Search engines can be used as a bit of an oracle sometimes, though. Try this:

ReferenceError: h is not defined


TypeError: Only absolute URLs are supported

When you Google these errors, you get more insights in where they may come from. The first one either has to with Preact (a lightweight React-like framework) or Vue. The second one seems to be an error thrown by fetch.

You can then analyse your project further: what may use Preact in my project? Where do I (or a library I use) make fetch calls?

Tip 4: Use Advanced Search Engine Features

Search engines are quite smart, but sometimes they just get you all wrong.

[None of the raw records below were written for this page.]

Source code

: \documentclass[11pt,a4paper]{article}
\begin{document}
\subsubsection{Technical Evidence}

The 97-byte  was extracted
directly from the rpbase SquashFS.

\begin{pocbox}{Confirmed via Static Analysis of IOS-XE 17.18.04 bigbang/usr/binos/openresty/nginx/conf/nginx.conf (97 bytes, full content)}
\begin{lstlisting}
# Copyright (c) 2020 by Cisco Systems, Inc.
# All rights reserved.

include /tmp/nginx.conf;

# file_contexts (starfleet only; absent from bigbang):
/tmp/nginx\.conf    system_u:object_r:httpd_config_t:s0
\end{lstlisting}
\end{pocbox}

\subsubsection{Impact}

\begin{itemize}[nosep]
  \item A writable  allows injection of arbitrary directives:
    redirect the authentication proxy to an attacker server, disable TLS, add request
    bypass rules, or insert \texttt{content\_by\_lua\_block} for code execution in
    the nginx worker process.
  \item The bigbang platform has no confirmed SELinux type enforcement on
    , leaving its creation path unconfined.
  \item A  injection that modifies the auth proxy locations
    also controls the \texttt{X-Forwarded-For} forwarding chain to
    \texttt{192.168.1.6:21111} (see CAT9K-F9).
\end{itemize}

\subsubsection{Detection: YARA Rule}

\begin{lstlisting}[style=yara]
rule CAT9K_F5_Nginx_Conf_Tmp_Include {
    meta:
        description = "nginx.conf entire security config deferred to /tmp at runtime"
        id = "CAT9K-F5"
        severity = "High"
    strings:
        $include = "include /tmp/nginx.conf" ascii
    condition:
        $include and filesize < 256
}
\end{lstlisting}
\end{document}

For example, you may be interested in Stack Overflow answers only: React SSR

Or only interested in the official documentation that you know lives on GitHub: install helm

Check out Google’s tips on refining web searches.

At the bottom of your search results, there may be related searches by other users who may have found a better search query than yours. Check them out as you may learn something from them!

8 related searches on reference error: h is not defined showing alternatives with jest, storybook, vue, babel, etc.
Related searches on a Google search result page

Search engines that track your usage learn from your search history. This means that over time, your Google results will become more relevant to you. If you just started out as a programmer, searching for programming related answers is actually harder than for seasoned programmers! To help you get relevant answers faster, you can follow the tips in this article. I hope you will find them useful!